Chapter One – The Locked Door
"I hate my job," Maggie said to herself as she mopped a vacant room.
The year was 1973, and a lot had changed. Maggie Evans Shaw returned to Collinsport a month ago to find her cushy job as governess to the rich Collins child quite unnecessary; he had finished out his last year of school at Collinsport High, and he was now attending college. Desperate for work (as her husband left her a year ago), she took Julia Hoffman's advice and applied for the menial job as custodian for the Bangor Institute for the Emotionally Unbalanced. Her job was not only as a custodian, she found out all too late, but also a replacement for any aides that were absent on any given day.
Today, however, she was not that lucky. There she was, in her baggy blue uniform, hair half undone, mopping up a room that was recently vacated by a patient suffering from depression. Maggie wondered to herself if someday she was going to end up like the patient behind the locked door.
On her first day of work, as she mopped through the intensive care unit (called so because the crazier patients were locked up in there), she passed a door unlike all the others. Instead of a window into which you could peer directly at the patient, it had bars so high up, Maggie could hardly see inside, even when standing on her tippy-toes. That day, she asked her superior, Dr. Lombard, about it. She said, "It's none of your business, Mrs. Shaw. Get to work."
Still curious, Maggie had complied, as she had to for every miserable day of the last month. "This is nothing like Collinwood," she grumbled, as she swabbed her mop over a particularly sticky spot, "I'd even prefer the diner."
Just then, Dr. Lombard walked in. Crisply, she said, "Mrs. Shaw, you will be taking Miss Allen's place in the intensive care unit." She sneered at the floor. "As soon as you're done of course." With that, the strict woman left Maggie, who was swearing to herself as she continued mopping the floor.
The first few hours working as an aide weren't bad, but the dragging time seemed to wear on her spirit. Especially in the intensive care unit, where an aide was required every five minutes. Again, Maggie heard a doctor scream for help, so she dropped everything and ran to the source of the panic. Her pulse accelerated when she realized that she was running in the direction of the locked door that had intrigued her.
She paused when she saw the heart-wrenching scene. There was the doctor, grappling with the out-of-control patient. Her heart leapt, then sank again when she recognized her ex-fiancée, Joe Haskell, who had his hands firmly on the doctor's throat. He was screaming, "You'll kill her! You'll kill her!"
The doctor saw Maggie, who was leaning against the door, and yelled, "For God's sake, help me, Mrs. Shaw!"

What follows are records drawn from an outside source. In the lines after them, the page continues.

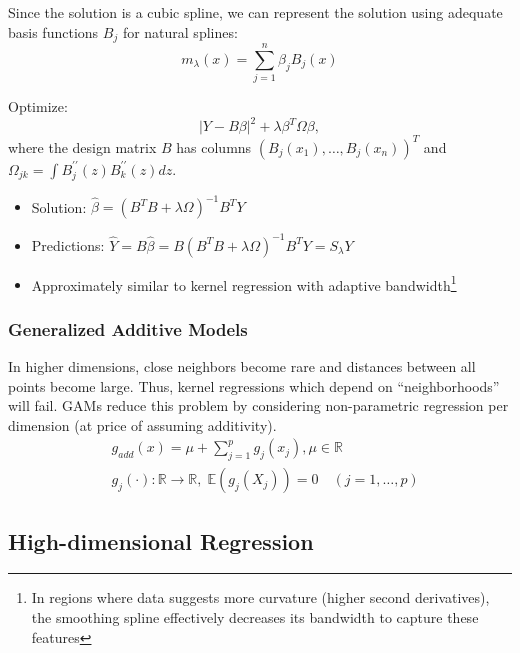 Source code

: \documentclass[11pt, %
	oneside, %
	english, %
	onehalfspacing, %
	]{article} %
\numberwithin{equation}{section}
\begin{document}
Since the solution is a cubic spline, we can represent the solution using adequate basis functions $B_j$ for natural splines:
\begin{equation*}
    m_\lambda(x)=\sum_{j=1}^n \beta_j B_j(x)
\end{equation*}

Optimize:
$$
|Y-B \beta|^2+\lambda \beta^T \Omega \beta,$$
where the design matrix $B$ has columns $\left(B_j\left(x_1\right), \ldots, B_j\left(x_n\right)\right)^T$ and $\Omega_{j k}=\int B_j^{\prime \prime}(z) B_k^{\prime \prime}(z) d z$.

\begin{itemize}
    \item Solution: $\hat{\beta}=\left(B^T B+\lambda \Omega\right)^{-1} B^T Y$
    \item Predictions: $\hat{Y}=B \hat{\beta}=B\left(B^T B+\lambda \Omega\right)^{-1} B^T Y=S_\lambda Y$
    \item Approximately similar to kernel regression with adaptive bandwidth\footnote{In regions where data suggests more curvature (higher second derivatives), the smoothing spline effectively decreases its bandwidth to capture these features}
\end{itemize}


\subsubsection*{Generalized Additive Models}

In higher dimensions, close neighbors become rare and distances between all points become large. Thus, kernel regressions which depend on ``neighborhoods'' will fail. GAMs reduce this problem by considering non-parametric regression per dimension (at price of assuming additivity).
\begin{equation*}
    \begin{aligned}
        & g_{a d d}(x)=\mu+\sum_{j=1}^p g_j\left(x_j\right), \mu \in \mathbb{R} \\
        & g_j(\cdot): \mathbb{R} \rightarrow \mathbb{R}, \; \mathbb{E}\left(g_j\left(X_j\right)\right)=0 \quad (j=1, \ldots, p)
    \end{aligned}
\end{equation*}



\subsection{High-dimensional Regression}
\end{document}
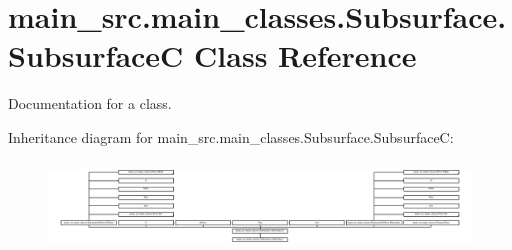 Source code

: \hypertarget{classmain__src_1_1main__classes_1_1Subsurface_1_1SubsurfaceC}{\section{main\-\_\-src.\-main\-\_\-classes.\-Subsurface.\-Subsurface\-C Class Reference}
\label{classmain__src_1_1main__classes_1_1Subsurface_1_1SubsurfaceC}
}


Documentation for a class.  


Inheritance diagram for main\-\_\-src.\-main\-\_\-classes.\-Subsurface.\-Subsurface\-C\-:\begin{figure}[H]
\begin{center}
\leavevmode
\includegraphics[height=2.352941cm]{classmain__src_1_1main__classes_1_1Subsurface_1_1SubsurfaceC}
\end{center}
\end{figure}
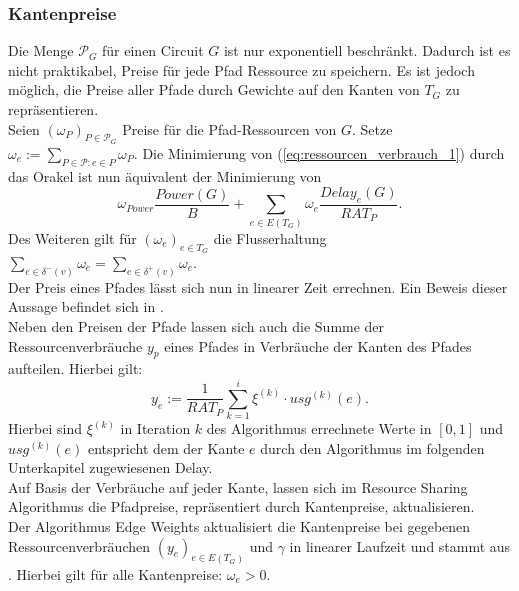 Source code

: \documentclass[11pt, a4paper, german]{article}
\begin{document}
\subsubsection{Kantenpreise}\label{subsubsec:kantenpreise}
Die Menge $\mathcal{P}_G$ für einen Circuit $G$ ist nur exponentiell beschränkt. Dadurch ist es nicht praktikabel, Preise für jede Pfad Ressource zu speichern. Es ist jedoch möglich, die Preise aller Pfade durch Gewichte auf den Kanten von $T_G$ zu repräsentieren. \\
Seien $(\omega _P)_{P \in \mathcal{P}_G}$ Preise für die Pfad-Ressourcen von $G$. Setze $\omega _e := \sum\limits_{P \in \mathcal{P} : e \in P} \omega _P$.  Die Minimierung von (\ref{eq:ressourcen_verbrauch_1}) durch das Orakel ist nun äquivalent der Minimierung von 
\begin{equation}\label{eq:ressourcen_verbrauch_2}
\omega _{Power} \frac{Power(G)}{B} + \sum\limits_{e \in E(T_G)} \omega_e \frac{Delay_e(G)}{RAT_P}.
\end{equation}
Des Weiteren gilt für $(\omega_e)_{e \in T_G}$ die Flusserhaltung $\sum_{e \in  \delta^- (v)} \omega_e = \sum_{e \in  \delta^+ (v)} \omega_e $.\\

Der Preis eines Pfades lässt sich nun in linearer Zeit errechnen. Ein Beweis dieser Aussage befindet sich in \cite{Haehnle2015}.\\
Neben den Preisen der Pfade lassen sich auch die Summe der Ressourcenverbräuche $y_p$ eines Pfades in Verbräuche der Kanten des Pfades aufteilen. Hierbei gilt: 
\[y_e := \frac{1}{RAT_P} \sum\limits_{k=1}^i \xi^{(k)} \cdot usg^{(k)}(e).\]
Hierbei sind $\xi^{(k)}$ in Iteration $k$ des Algorithmus errechnete Werte in $[0,1]$ und $usg^{(k)}(e)$ entspricht dem der Kante $e$ durch den Algorithmus im folgenden Unterkapitel zugewiesenen Delay.\\
Auf Basis der Verbräuche auf jeder Kante, lassen sich im Resource Sharing Algorithmus die Pfadpreise, repräsentiert durch Kantenpreise,  aktualisieren. \\

Der Algorithmus Edge Weights aktualisiert die Kantenpreise bei gegebenen Ressourcenverbräuchen $(y_e)_{e\in E(T_G)}$ und $\gamma$ in linearer Laufzeit und stammt aus \cite{Daboul2018}. Hierbei gilt für alle Kantenpreise: $\omega_e > 0$. 
\end{document}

Maggie forced herself to be strong as she rushed over and tried to pry Joe's hands off the poor doctor's throat. "Come on, Joe, let go." Maggie said in her calmest voice, a tactic that the nurses had taught her on her first aide assignment. "Joe, you have to let him go now." Joe snapped out of whatever state he had been in, and stared at Maggie. His grip loosened. Maggie tried to smile kindly, and said, "That's right, Joe. Let him go. All the way."
Joe continued to stare at her while allowing his hands to drop. "Maggie?"
Maggie looked up to him, afraid to look into his eyes. "Yes, Joe?"
Suddenly, Joe grabbed her by the shoulders, and said frantically, "Maggie, you have to get outta here! Chris – you don't know what he is, Maggie! He'll be here any second!"
Maggie shook her head disbelievingly. "Joe, Chris left town years ago!"
He let go of her shoulders, his face paralyzed with fear. "Did he take Amy?"
"Joe, what does that -."
"Did he take Amy?!"
Cowed, Maggie said in a small voice, "Yes."
Staggering, Joe turned and walked to the blank padded wall next to his bed. Maggie heard a sob escape him. "Little Amy . . . you let him take little Amy . . ."
Maggie let the doctor lead her out of the room. As soon as the door was locked again, the doctor said, "You cannot tell anyone about this room." Maggie hung her head and shook her head in affirmation. When she looked up, the doctor was smiling. "In fact, I'm making you his aide. You'll bring him his meals, clean up after him, and help him regain sanity in any way you can."
"Am I still a custodian?" Maggie asked.
Laughingly, the doctor said, "No. You don't have to worry about that anymore." Maggie couldn't help but smile.